- [Work instruction] Down to the last line, set the entries down again exactly.

- [Provided records]
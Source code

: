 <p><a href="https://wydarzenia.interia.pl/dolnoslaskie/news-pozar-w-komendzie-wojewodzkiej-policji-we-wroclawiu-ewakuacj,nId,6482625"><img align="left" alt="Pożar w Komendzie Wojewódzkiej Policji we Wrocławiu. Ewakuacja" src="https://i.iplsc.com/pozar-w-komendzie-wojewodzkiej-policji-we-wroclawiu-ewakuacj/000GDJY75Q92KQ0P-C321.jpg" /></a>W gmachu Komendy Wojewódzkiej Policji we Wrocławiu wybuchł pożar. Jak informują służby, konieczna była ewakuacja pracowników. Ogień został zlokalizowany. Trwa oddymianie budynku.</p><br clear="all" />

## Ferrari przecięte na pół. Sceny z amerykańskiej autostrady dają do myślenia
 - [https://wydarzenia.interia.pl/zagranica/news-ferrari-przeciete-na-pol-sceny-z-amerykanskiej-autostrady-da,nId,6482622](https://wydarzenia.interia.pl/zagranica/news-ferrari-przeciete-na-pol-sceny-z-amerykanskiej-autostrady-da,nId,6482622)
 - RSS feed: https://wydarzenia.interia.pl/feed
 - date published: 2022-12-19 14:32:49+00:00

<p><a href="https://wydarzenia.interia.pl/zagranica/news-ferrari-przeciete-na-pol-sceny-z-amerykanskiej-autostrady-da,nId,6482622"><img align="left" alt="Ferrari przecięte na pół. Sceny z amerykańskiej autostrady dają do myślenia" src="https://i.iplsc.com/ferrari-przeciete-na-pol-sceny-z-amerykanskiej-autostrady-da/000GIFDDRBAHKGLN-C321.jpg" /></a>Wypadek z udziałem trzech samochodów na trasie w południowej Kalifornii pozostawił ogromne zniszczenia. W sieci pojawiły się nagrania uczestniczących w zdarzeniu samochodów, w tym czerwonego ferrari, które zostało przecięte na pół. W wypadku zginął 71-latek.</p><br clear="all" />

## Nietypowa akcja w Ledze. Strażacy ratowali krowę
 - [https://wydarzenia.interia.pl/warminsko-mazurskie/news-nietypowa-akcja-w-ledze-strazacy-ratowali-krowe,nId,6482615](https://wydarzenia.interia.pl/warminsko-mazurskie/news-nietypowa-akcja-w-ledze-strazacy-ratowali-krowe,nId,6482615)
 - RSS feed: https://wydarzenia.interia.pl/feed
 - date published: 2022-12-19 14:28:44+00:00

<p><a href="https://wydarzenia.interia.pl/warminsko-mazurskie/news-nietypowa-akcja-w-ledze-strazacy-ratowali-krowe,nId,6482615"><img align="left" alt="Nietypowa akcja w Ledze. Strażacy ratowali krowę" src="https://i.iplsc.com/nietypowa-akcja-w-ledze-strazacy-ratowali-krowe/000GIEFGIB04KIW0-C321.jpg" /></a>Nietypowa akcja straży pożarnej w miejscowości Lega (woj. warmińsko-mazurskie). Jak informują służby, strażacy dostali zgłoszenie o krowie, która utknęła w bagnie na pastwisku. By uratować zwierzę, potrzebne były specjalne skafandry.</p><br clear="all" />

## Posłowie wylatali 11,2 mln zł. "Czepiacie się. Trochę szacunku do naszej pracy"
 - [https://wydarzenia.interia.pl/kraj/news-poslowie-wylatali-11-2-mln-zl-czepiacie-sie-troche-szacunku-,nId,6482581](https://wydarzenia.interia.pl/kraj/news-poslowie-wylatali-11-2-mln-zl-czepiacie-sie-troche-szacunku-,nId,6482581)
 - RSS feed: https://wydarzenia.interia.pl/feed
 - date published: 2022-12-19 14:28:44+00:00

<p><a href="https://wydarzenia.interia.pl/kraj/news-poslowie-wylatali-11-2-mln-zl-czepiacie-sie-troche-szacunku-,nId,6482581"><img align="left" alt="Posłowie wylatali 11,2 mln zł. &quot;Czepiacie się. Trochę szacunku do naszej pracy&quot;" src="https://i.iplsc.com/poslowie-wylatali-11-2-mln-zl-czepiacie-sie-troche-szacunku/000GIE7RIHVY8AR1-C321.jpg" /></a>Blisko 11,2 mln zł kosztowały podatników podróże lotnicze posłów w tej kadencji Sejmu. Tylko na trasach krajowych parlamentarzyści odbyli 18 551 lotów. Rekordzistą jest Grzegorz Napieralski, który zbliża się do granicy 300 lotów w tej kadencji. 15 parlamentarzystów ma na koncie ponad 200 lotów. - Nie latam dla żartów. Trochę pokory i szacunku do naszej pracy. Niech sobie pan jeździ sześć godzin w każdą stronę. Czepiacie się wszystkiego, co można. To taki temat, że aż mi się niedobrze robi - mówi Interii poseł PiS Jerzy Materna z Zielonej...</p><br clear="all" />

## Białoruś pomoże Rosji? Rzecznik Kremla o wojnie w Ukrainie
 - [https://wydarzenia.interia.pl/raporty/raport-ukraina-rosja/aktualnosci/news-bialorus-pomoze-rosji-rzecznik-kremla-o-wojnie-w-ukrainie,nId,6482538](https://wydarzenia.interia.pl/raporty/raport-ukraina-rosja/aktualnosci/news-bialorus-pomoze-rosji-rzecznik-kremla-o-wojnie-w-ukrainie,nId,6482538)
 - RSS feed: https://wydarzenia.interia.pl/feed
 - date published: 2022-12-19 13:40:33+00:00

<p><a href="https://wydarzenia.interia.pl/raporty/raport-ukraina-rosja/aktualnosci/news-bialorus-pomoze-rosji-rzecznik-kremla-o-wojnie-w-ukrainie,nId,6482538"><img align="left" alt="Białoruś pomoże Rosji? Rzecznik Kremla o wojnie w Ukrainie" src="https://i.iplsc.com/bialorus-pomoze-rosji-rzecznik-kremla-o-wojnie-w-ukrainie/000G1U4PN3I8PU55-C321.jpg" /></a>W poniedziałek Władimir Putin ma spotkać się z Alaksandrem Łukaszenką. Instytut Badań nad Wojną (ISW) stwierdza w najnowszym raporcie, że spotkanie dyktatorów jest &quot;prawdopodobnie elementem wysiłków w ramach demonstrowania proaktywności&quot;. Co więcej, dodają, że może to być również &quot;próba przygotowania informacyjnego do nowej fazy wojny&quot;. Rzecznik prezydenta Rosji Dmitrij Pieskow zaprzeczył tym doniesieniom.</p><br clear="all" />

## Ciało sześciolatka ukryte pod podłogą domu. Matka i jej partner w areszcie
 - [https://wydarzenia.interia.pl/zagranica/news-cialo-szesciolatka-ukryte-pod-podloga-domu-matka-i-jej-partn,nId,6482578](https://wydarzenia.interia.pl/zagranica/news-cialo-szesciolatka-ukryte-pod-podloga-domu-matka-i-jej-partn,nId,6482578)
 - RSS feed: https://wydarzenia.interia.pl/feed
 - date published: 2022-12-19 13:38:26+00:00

- [Written solution]
Source code

: <p><a href="https://wydarzenia.interia.pl/dolnoslaskie/news-pozar-w-komendzie-wojewodzkiej-policji-we-wroclawiu-ewakuacj,nId,6482625"><img align="left" alt="Pożar w Komendzie Wojewódzkiej Policji we Wrocławiu. Ewakuacja" src="https://i.iplsc.com/pozar-w-komendzie-wojewodzkiej-policji-we-wroclawiu-ewakuacj/000GDJY75Q92KQ0P-C321.jpg" /></a>W gmachu Komendy Wojewódzkiej Policji we Wrocławiu wybuchł pożar. Jak informują służby, konieczna była ewakuacja pracowników. Ogień został zlokalizowany. Trwa oddymianie budynku.</p><br clear="all" />

## Ferrari przecięte na pół. Sceny z amerykańskiej autostrady dają do myślenia
 - [https://wydarzenia.interia.pl/zagranica/news-ferrari-przeciete-na-pol-sceny-z-amerykanskiej-autostrady-da,nId,6482622](https://wydarzenia.interia.pl/zagranica/news-ferrari-przeciete-na-pol-sceny-z-amerykanskiej-autostrady-da,nId,6482622)
 - RSS feed: https://wydarzenia.interia.pl/feed
 - date published: 2022-12-19 14:32:49+00:00

<p><a href="https://wydarzenia.interia.pl/zagranica/news-ferrari-przeciete-na-pol-sceny-z-amerykanskiej-autostrady-da,nId,6482622"><img align="left" alt="Ferrari przecięte na pół. Sceny z amerykańskiej autostrady dają do myślenia" src="https://i.iplsc.com/ferrari-przeciete-na-pol-sceny-z-amerykanskiej-autostrady-da/000GIFDDRBAHKGLN-C321.jpg" /></a>Wypadek z udziałem trzech samochodów na trasie w południowej Kalifornii pozostawił ogromne zniszczenia. W sieci pojawiły się nagrania uczestniczących w zdarzeniu samochodów, w tym czerwonego ferrari, które zostało przecięte na pół. W wypadku zginął 71-latek.</p><br clear="all" />

## Nietypowa akcja w Ledze. Strażacy ratowali krowę
 - [https://wydarzenia.interia.pl/warminsko-mazurskie/news-nietypowa-akcja-w-ledze-strazacy-ratowali-krowe,nId,6482615](https://wydarzenia.interia.pl/warminsko-mazurskie/news-nietypowa-akcja-w-ledze-strazacy-ratowali-krowe,nId,6482615)
 - RSS feed: https://wydarzenia.interia.pl/feed
 - date published: 2022-12-19 14:28:44+00:00

<p><a href="https://wydarzenia.interia.pl/warminsko-mazurskie/news-nietypowa-akcja-w-ledze-strazacy-ratowali-krowe,nId,6482615"><img align="left" alt="Nietypowa akcja w Ledze. Strażacy ratowali krowę" src="https://i.iplsc.com/nietypowa-akcja-w-ledze-strazacy-ratowali-krowe/000GIEFGIB04KIW0-C321.jpg" /></a>Nietypowa akcja straży pożarnej w miejscowości Lega (woj. warmińsko-mazurskie). Jak informują służby, strażacy dostali zgłoszenie o krowie, która utknęła w bagnie na pastwisku. By uratować zwierzę, potrzebne były specjalne skafandry.</p><br clear="all" />

## Posłowie wylatali 11,2 mln zł. "Czepiacie się. Trochę szacunku do naszej pracy"
 - [https://wydarzenia.interia.pl/kraj/news-poslowie-wylatali-11-2-mln-zl-czepiacie-sie-troche-szacunku-,nId,6482581](https://wydarzenia.interia.pl/kraj/news-poslowie-wylatali-11-2-mln-zl-czepiacie-sie-troche-szacunku-,nId,6482581)
 - RSS feed: https://wydarzenia.interia.pl/feed
 - date published: 2022-12-19 14:28:44+00:00

<p><a href="https://wydarzenia.interia.pl/kraj/news-poslowie-wylatali-11-2-mln-zl-czepiacie-sie-troche-szacunku-,nId,6482581"><img align="left" alt="Posłowie wylatali 11,2 mln zł. &quot;Czepiacie się. Trochę szacunku do naszej pracy&quot;" src="https://i.iplsc.com/poslowie-wylatali-11-2-mln-zl-czepiacie-sie-troche-szacunku/000GIE7RIHVY8AR1-C321.jpg" /></a>Blisko 11,2 mln zł kosztowały podatników podróże lotnicze posłów w tej kadencji Sejmu. Tylko na trasach krajowych parlamentarzyści odbyli 18 551 lotów. Rekordzistą jest Grzegorz Napieralski, który zbliża się do granicy 300 lotów w tej kadencji. 15 parlamentarzystów ma na koncie ponad 200 lotów. - Nie latam dla żartów. Trochę pokory i szacunku do naszej pracy. Niech sobie pan jeździ sześć godzin w każdą stronę. Czepiacie się wszystkiego, co można. To taki temat, że aż mi się niedobrze robi - mówi Interii poseł PiS Jerzy Materna z Zielonej...</p><br clear="all" />

## Białoruś pomoże Rosji? Rzecznik Kremla o wojnie w Ukrainie
 - [https://wydarzenia.interia.pl/raporty/raport-ukraina-rosja/aktualnosci/news-bialorus-pomoze-rosji-rzecznik-kremla-o-wojnie-w-ukrainie,nId,6482538](https://wydarzenia.interia.pl/raporty/raport-ukraina-rosja/aktualnosci/news-bialorus-pomoze-rosji-rzecznik-kremla-o-wojnie-w-ukrainie,nId,6482538)
 - RSS feed: https://wydarzenia.interia.pl/feed
 - date published: 2022-12-19 13:40:33+00:00

<p><a href="https://wydarzenia.interia.pl/raporty/raport-ukraina-rosja/aktualnosci/news-bialorus-pomoze-rosji-rzecznik-kremla-o-wojnie-w-ukrainie,nId,6482538"><img align="left" alt="Białoruś pomoże Rosji? Rzecznik Kremla o wojnie w Ukrainie" src="https://i.iplsc.com/bialorus-pomoze-rosji-rzecznik-kremla-o-wojnie-w-ukrainie/000G1U4PN3I8PU55-C321.jpg" /></a>W poniedziałek Władimir Putin ma spotkać się z Alaksandrem Łukaszenką. Instytut Badań nad Wojną (ISW) stwierdza w najnowszym raporcie, że spotkanie dyktatorów jest &quot;prawdopodobnie elementem wysiłków w ramach demonstrowania proaktywności&quot;. Co więcej, dodają, że może to być również &quot;próba przygotowania informacyjnego do nowej fazy wojny&quot;. Rzecznik prezydenta Rosji Dmitrij Pieskow zaprzeczył tym doniesieniom.</p><br clear="all" />

## Ciało sześciolatka ukryte pod podłogą domu. Matka i jej partner w areszcie
 - [https://wydarzenia.interia.pl/zagranica/news-cialo-szesciolatka-ukryte-pod-podloga-domu-matka-i-jej-partn,nId,6482578](https://wydarzenia.interia.pl/zagranica/news-cialo-szesciolatka-ukryte-pod-podloga-domu-matka-i-jej-partn,nId,6482578)
 - RSS feed: https://wydarzenia.interia.pl/feed
 - date published: 2022-12-19 13:38:26+00:00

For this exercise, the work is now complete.